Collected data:
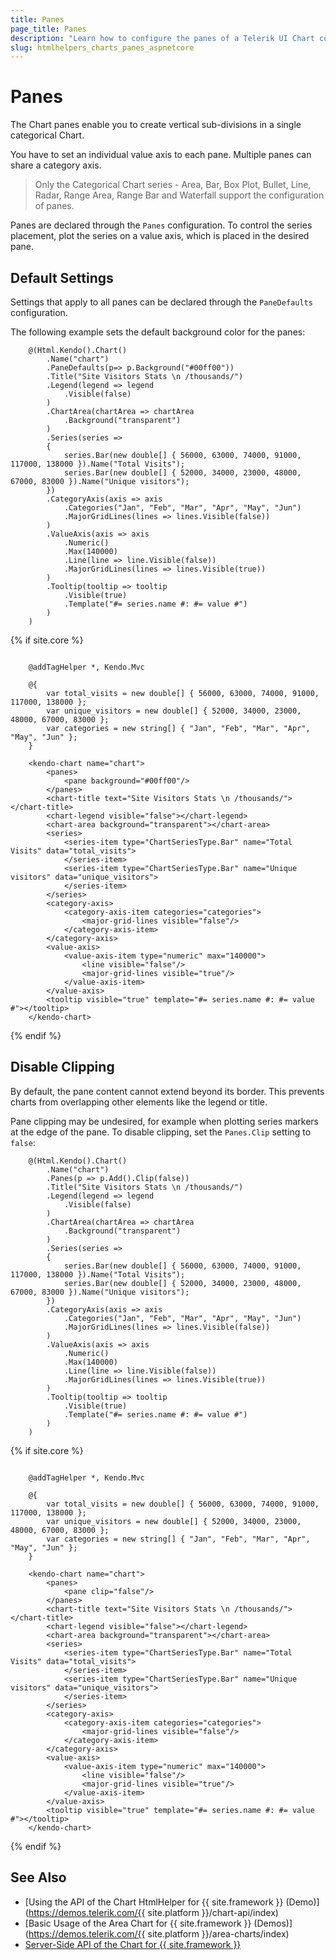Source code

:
 ```yaml
---
title: Panes
page_title: Panes
description: "Learn how to configure the panes of a Telerik UI Chart component for {{ site.framework }}."
slug: htmlhelpers_charts_panes_aspnetcore
---
```


# Panes

The Chart panes enable you to create vertical sub-divisions in a single categorical Chart.

You have to set an individual value axis to each pane. Multiple panes can share a category axis.

> Only the Categorical Chart series - Area, Bar, Box Plot, Bullet, Line, Radar, Range Area, Range Bar and Waterfall support the configuration of panes.

Panes are declared through the `Panes` configuration. To control the series placement, plot the series on a value axis, which is placed in the desired pane.

## Default Settings

Settings that apply to all panes can be declared through the `PaneDefaults` configuration.

The following example sets the default background color for the panes:

```HtmlHelper
    @(Html.Kendo().Chart()
        .Name("chart")
        .PaneDefaults(p=> p.Background("#00ff00"))
        .Title("Site Visitors Stats \n /thousands/")
        .Legend(legend => legend
            .Visible(false)
        )
        .ChartArea(chartArea => chartArea
            .Background("transparent")
        )
        .Series(series =>
        {
            series.Bar(new double[] { 56000, 63000, 74000, 91000, 117000, 138000 }).Name("Total Visits");
            series.Bar(new double[] { 52000, 34000, 23000, 48000, 67000, 83000 }).Name("Unique visitors");
        })
        .CategoryAxis(axis => axis
            .Categories("Jan", "Feb", "Mar", "Apr", "May", "Jun")
            .MajorGridLines(lines => lines.Visible(false))
        )
        .ValueAxis(axis => axis
            .Numeric()
            .Max(140000)
            .Line(line => line.Visible(false))
            .MajorGridLines(lines => lines.Visible(true))
        )
        .Tooltip(tooltip => tooltip
            .Visible(true)
            .Template("#= series.name #: #= value #")
        )
    )
```
{% if site.core %}
```TagHelper

    @addTagHelper *, Kendo.Mvc

    @{
        var total_visits = new double[] { 56000, 63000, 74000, 91000, 117000, 138000 };
        var unique_visitors = new double[] { 52000, 34000, 23000, 48000, 67000, 83000 };
        var categories = new string[] { "Jan", "Feb", "Mar", "Apr", "May", "Jun" };
    }

    <kendo-chart name="chart">
        <panes>
            <pane background="#00ff00"/>
        </panes>
        <chart-title text="Site Visitors Stats \n /thousands/"></chart-title>
        <chart-legend visible="false"></chart-legend>
        <chart-area background="transparent"></chart-area>
        <series>
            <series-item type="ChartSeriesType.Bar" name="Total Visits" data="total_visits">
            </series-item>
            <series-item type="ChartSeriesType.Bar" name="Unique visitors" data="unique_visitors">
            </series-item>
        </series>
        <category-axis>
            <category-axis-item categories="categories">
                <major-grid-lines visible="false"/>
            </category-axis-item>
        </category-axis>
        <value-axis>
            <value-axis-item type="numeric" max="140000">
                <line visible="false"/>
                <major-grid-lines visible="true"/>
            </value-axis-item>
        </value-axis>
        <tooltip visible="true" template="#= series.name #: #= value #"></tooltip>
    </kendo-chart>

```
{% endif %}

## Disable Clipping

By default, the pane content cannot extend beyond its border. This prevents charts from overlapping other elements like the legend or title.

Pane clipping may be undesired, for example when plotting series markers at the edge of the pane.
To disable clipping, set the `Panes.Clip` setting to `false`:

```HtmlHelper
    @(Html.Kendo().Chart()
        .Name("chart")
        .Panes(p => p.Add().Clip(false))
        .Title("Site Visitors Stats \n /thousands/")
        .Legend(legend => legend
            .Visible(false)
        )
        .ChartArea(chartArea => chartArea
            .Background("transparent")
        )
        .Series(series =>
        {
            series.Bar(new double[] { 56000, 63000, 74000, 91000, 117000, 138000 }).Name("Total Visits");
            series.Bar(new double[] { 52000, 34000, 23000, 48000, 67000, 83000 }).Name("Unique visitors");
        })
        .CategoryAxis(axis => axis
            .Categories("Jan", "Feb", "Mar", "Apr", "May", "Jun")
            .MajorGridLines(lines => lines.Visible(false))
        )
        .ValueAxis(axis => axis
            .Numeric()
            .Max(140000)
            .Line(line => line.Visible(false))
            .MajorGridLines(lines => lines.Visible(true))
        )
        .Tooltip(tooltip => tooltip
            .Visible(true)
            .Template("#= series.name #: #= value #")
        )
    )
```
{% if site.core %}
```TagHelper

    @addTagHelper *, Kendo.Mvc

    @{
        var total_visits = new double[] { 56000, 63000, 74000, 91000, 117000, 138000 };
        var unique_visitors = new double[] { 52000, 34000, 23000, 48000, 67000, 83000 };
        var categories = new string[] { "Jan", "Feb", "Mar", "Apr", "May", "Jun" };
    }

    <kendo-chart name="chart">
        <panes>
            <pane clip="false"/>
        </panes>
        <chart-title text="Site Visitors Stats \n /thousands/"></chart-title>
        <chart-legend visible="false"></chart-legend>
        <chart-area background="transparent"></chart-area>
        <series>
            <series-item type="ChartSeriesType.Bar" name="Total Visits" data="total_visits">
            </series-item>
            <series-item type="ChartSeriesType.Bar" name="Unique visitors" data="unique_visitors">
            </series-item>
        </series>
        <category-axis>
            <category-axis-item categories="categories">
                <major-grid-lines visible="false"/>
            </category-axis-item>
        </category-axis>
        <value-axis>
            <value-axis-item type="numeric" max="140000">
                <line visible="false"/>
                <major-grid-lines visible="true"/>
            </value-axis-item>
        </value-axis>
        <tooltip visible="true" template="#= series.name #: #= value #"></tooltip>
    </kendo-chart>

```
{% endif %}


## See Also

* [Using the API of the Chart HtmlHelper for {{ site.framework }} (Demo)](https://demos.telerik.com/{{ site.platform }}/chart-api/index)
* [Basic Usage of the Area Chart for {{ site.framework }} (Demos)](https://demos.telerik.com/{{ site.platform }}/area-charts/index)
* [Server-Side API of the Chart for {{ site.framework }}](/api/chart)
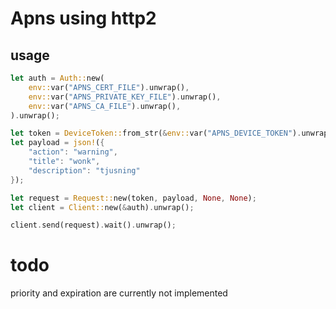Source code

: # Apns using http2

## usage
```rust
let auth = Auth::new(
	env::var("APNS_CERT_FILE").unwrap(),
	env::var("APNS_PRIVATE_KEY_FILE").unwrap(),
	env::var("APNS_CA_FILE").unwrap(),
).unwrap();

let token = DeviceToken::from_str(&env::var("APNS_DEVICE_TOKEN").unwrap()).unwrap();
let payload = json!({
	"action": "warning",
	"title": "wonk",
	"description": "tjusning"
});

let request = Request::new(token, payload, None, None);
let client = Client::new(&auth).unwrap();

client.send(request).wait().unwrap();
```

# todo

priority and expiration are currently not implemented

§ What you will do
Verbatim copy without images: write the records above out in full.

§ Answer box
Source code

:
 ```yaml
---
title: Panes
page_title: Panes
description: "Learn how to configure the panes of a Telerik UI Chart component for {{ site.framework }}."
slug: htmlhelpers_charts_panes_aspnetcore
---
```


# Panes

The Chart panes enable you to create vertical sub-divisions in a single categorical Chart.

You have to set an individual value axis to each pane. Multiple panes can share a category axis.

> Only the Categorical Chart series - Area, Bar, Box Plot, Bullet, Line, Radar, Range Area, Range Bar and Waterfall support the configuration of panes.

Panes are declared through the `Panes` configuration. To control the series placement, plot the series on a value axis, which is placed in the desired pane.

## Default Settings

Settings that apply to all panes can be declared through the `PaneDefaults` configuration.

The following example sets the default background color for the panes:

```HtmlHelper
    @(Html.Kendo().Chart()
        .Name("chart")
        .PaneDefaults(p=> p.Background("#00ff00"))
        .Title("Site Visitors Stats \n /thousands/")
        .Legend(legend => legend
            .Visible(false)
        )
        .ChartArea(chartArea => chartArea
            .Background("transparent")
        )
        .Series(series =>
        {
            series.Bar(new double[] { 56000, 63000, 74000, 91000, 117000, 138000 }).Name("Total Visits");
            series.Bar(new double[] { 52000, 34000, 23000, 48000, 67000, 83000 }).Name("Unique visitors");
        })
        .CategoryAxis(axis => axis
            .Categories("Jan", "Feb", "Mar", "Apr", "May", "Jun")
            .MajorGridLines(lines => lines.Visible(false))
        )
        .ValueAxis(axis => axis
            .Numeric()
            .Max(140000)
            .Line(line => line.Visible(false))
            .MajorGridLines(lines => lines.Visible(true))
        )
        .Tooltip(tooltip => tooltip
            .Visible(true)
            .Template("#= series.name #: #= value #")
        )
    )
```
{% if site.core %}
```TagHelper

    @addTagHelper *, Kendo.Mvc

    @{
        var total_visits = new double[] { 56000, 63000, 74000, 91000, 117000, 138000 };
        var unique_visitors = new double[] { 52000, 34000, 23000, 48000, 67000, 83000 };
        var categories = new string[] { "Jan", "Feb", "Mar", "Apr", "May", "Jun" };
    }

    <kendo-chart name="chart">
        <panes>
            <pane background="#00ff00"/>
        </panes>
        <chart-title text="Site Visitors Stats \n /thousands/"></chart-title>
        <chart-legend visible="false"></chart-legend>
        <chart-area background="transparent"></chart-area>
        <series>
            <series-item type="ChartSeriesType.Bar" name="Total Visits" data="total_visits">
            </series-item>
            <series-item type="ChartSeriesType.Bar" name="Unique visitors" data="unique_visitors">
            </series-item>
        </series>
        <category-axis>
            <category-axis-item categories="categories">
                <major-grid-lines visible="false"/>
            </category-axis-item>
        </category-axis>
        <value-axis>
            <value-axis-item type="numeric" max="140000">
                <line visible="false"/>
                <major-grid-lines visible="true"/>
            </value-axis-item>
        </value-axis>
        <tooltip visible="true" template="#= series.name #: #= value #"></tooltip>
    </kendo-chart>

```
{% endif %}

## Disable Clipping

By default, the pane content cannot extend beyond its border. This prevents charts from overlapping other elements like the legend or title.

Pane clipping may be undesired, for example when plotting series markers at the edge of the pane.
To disable clipping, set the `Panes.Clip` setting to `false`:

```HtmlHelper
    @(Html.Kendo().Chart()
        .Name("chart")
        .Panes(p => p.Add().Clip(false))
        .Title("Site Visitors Stats \n /thousands/")
        .Legend(legend => legend
            .Visible(false)
        )
        .ChartArea(chartArea => chartArea
            .Background("transparent")
        )
        .Series(series =>
        {
            series.Bar(new double[] { 56000, 63000, 74000, 91000, 117000, 138000 }).Name("Total Visits");
            series.Bar(new double[] { 52000, 34000, 23000, 48000, 67000, 83000 }).Name("Unique visitors");
        })
        .CategoryAxis(axis => axis
            .Categories("Jan", "Feb", "Mar", "Apr", "May", "Jun")
            .MajorGridLines(lines => lines.Visible(false))
        )
        .ValueAxis(axis => axis
            .Numeric()
            .Max(140000)
            .Line(line => line.Visible(false))
            .MajorGridLines(lines => lines.Visible(true))
        )
        .Tooltip(tooltip => tooltip
            .Visible(true)
            .Template("#= series.name #: #= value #")
        )
    )
```
{% if site.core %}
```TagHelper

    @addTagHelper *, Kendo.Mvc

    @{
        var total_visits = new double[] { 56000, 63000, 74000, 91000, 117000, 138000 };
        var unique_visitors = new double[] { 52000, 34000, 23000, 48000, 67000, 83000 };
        var categories = new string[] { "Jan", "Feb", "Mar", "Apr", "May", "Jun" };
    }

    <kendo-chart name="chart">
        <panes>
            <pane clip="false"/>
        </panes>
        <chart-title text="Site Visitors Stats \n /thousands/"></chart-title>
        <chart-legend visible="false"></chart-legend>
        <chart-area background="transparent"></chart-area>
        <series>
            <series-item type="ChartSeriesType.Bar" name="Total Visits" data="total_visits">
            </series-item>
            <series-item type="ChartSeriesType.Bar" name="Unique visitors" data="unique_visitors">
            </series-item>
        </series>
        <category-axis>
            <category-axis-item categories="categories">
                <major-grid-lines visible="false"/>
            </category-axis-item>
        </category-axis>
        <value-axis>
            <value-axis-item type="numeric" max="140000">
                <line visible="false"/>
                <major-grid-lines visible="true"/>
            </value-axis-item>
        </value-axis>
        <tooltip visible="true" template="#= series.name #: #= value #"></tooltip>
    </kendo-chart>

```
{% endif %}


## See Also

* [Using the API of the Chart HtmlHelper for {{ site.framework }} (Demo)](https://demos.telerik.com/{{ site.platform }}/chart-api/index)
* [Basic Usage of the Area Chart for {{ site.framework }} (Demos)](https://demos.telerik.com/{{ site.platform }}/area-charts/index)
* [Server-Side API of the Chart for {{ site.framework }}](/api/chart)
Source code

: # Apns using http2

## usage
```rust
let auth = Auth::new(
	env::var("APNS_CERT_FILE").unwrap(),
	env::var("APNS_PRIVATE_KEY_FILE").unwrap(),
	env::var("APNS_CA_FILE").unwrap(),
).unwrap();

let token = DeviceToken::from_str(&env::var("APNS_DEVICE_TOKEN").unwrap()).unwrap();
let payload = json!({
	"action": "warning",
	"title": "wonk",
	"description": "tjusning"
});

let request = Request::new(token, payload, None, None);
let client = Client::new(&auth).unwrap();

client.send(request).wait().unwrap();
```

# todo

priority and expiration are currently not implemented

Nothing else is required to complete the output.